Чтобы преодолеть колебания царя, Талейран разработал ловкий набор аргументов вокруг принципа «легитимности». Талейран не был изобретателем этой концепции, но «присвоил ее себе, оценив как ее силу, так и ее гибкость»{316}. Его аргументы были просты: нужно, чтобы новый режим, в противовес наполеоновскому деспотизму, действовавшему к выгоде лишь одного человека, мог опираться на моральный и политический принцип, признанный всеми дворами Европы, который станет залогом стабильности внутри страны и залогом мира в отношениях с другими странами:

«Сир, вокруг Вас будут тесниться самые различные интриганы.

Но, смиритесь с моими словами, ни Вы, ни я не являемся достаточно сильными, чтобы одержать верх в интриге. (…) Мы можем добиться чего угодно, если будем придерживаться принципа. Я предлагаю признать принцип легитимности, который означает возвращение на трон принцев из династии Бурбонов. Интересы этих принцев сразу же будут соответствовать интересам других суверенных династий Европы, и эти династии обретут гарантию стабильности в этом принципе, спасшем старинную семью. Эта доктрина будет выгодна всем — Парижу, Франции, Европе»{317}.
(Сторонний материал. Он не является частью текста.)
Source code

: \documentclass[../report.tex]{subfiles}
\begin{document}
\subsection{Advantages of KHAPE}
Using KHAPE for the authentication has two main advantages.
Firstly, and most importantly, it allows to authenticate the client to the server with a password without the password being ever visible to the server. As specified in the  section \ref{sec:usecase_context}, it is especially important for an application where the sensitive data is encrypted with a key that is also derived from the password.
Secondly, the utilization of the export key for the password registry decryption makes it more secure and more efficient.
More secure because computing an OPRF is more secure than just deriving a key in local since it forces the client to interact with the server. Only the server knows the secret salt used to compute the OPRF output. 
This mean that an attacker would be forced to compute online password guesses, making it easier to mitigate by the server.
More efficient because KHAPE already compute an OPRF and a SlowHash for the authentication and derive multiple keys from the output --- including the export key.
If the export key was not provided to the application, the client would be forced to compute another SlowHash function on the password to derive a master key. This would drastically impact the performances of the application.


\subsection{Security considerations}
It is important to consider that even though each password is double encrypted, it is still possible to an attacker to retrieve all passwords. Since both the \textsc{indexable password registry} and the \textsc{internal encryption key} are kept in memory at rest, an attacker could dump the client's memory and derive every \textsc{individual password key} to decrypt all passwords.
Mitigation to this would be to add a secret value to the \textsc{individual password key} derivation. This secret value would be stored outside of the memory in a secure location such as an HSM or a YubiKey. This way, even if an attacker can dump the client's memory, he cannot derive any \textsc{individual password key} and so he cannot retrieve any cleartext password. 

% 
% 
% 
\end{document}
В то же время, будучи приверженцем либерализма и желая успокоить Александра I, о чувствительном отношении которого к этим вопросам он был вполне осведомлен, Талейран сообщил, что готов созвать Сенат, чтобы тот назначил временное правительство, низложил Наполеона и дал гарантию учреждения конституции, если царь согласится поддержать его демарш публичным заявлением. В этот момент Талейран, не имевший, как мы уже отметили, никакой легитимной власти, вел очень рискованную игру. Но его сила убеждения действовала, и во второй половине дня он сумел добиться от царя заявления, в большой степени следовавшего за документом, который он сам вручил посланцу Александра тем же утром:

«Армии союзных держав заняли столицу Франции. Союзные монархи принимают желания французской нации. Они заявляют:

Что если условия мира нуждались в сильнейших гарантиях, когда речь шла о том, чтобы сковать амбиции Бонапарта, они должны быть более благоприятными, если Франция сама даст гарантию этого спокойствия, вернувшись к мудрому правительству.

Следовательно, монархи заявляют, что они не будут больше вести переговоров ни с Наполеоном Бонапартом, ни с каким-либо членом его семьи; что они уважают целостность старинной Франции, в том виде, в каком она существовала при законных королях, они могут даже увеличить эту территорию, поскольку всегда придерживаются принципа, что Франция должна быть великой и сильной ради блага Европы.

Что они признают Конституцию, которую даст себе французская нация, и дадут ей свои гарантии. Как следствие, они приглашают Сенат назначить временное правительство, которое могло бы позаботиться о нуждах управления и подготовить такую Конституцию, которая подойдет французскому народу.

Намерения, которые я высказал, со мной разделяют все союзные державы.

Подпись: АЛЕКСАНДР.

Уполномоченный Его Императорского Величества статс-секретарь граф ДЕ НЕССЕЛЬРОДЕ.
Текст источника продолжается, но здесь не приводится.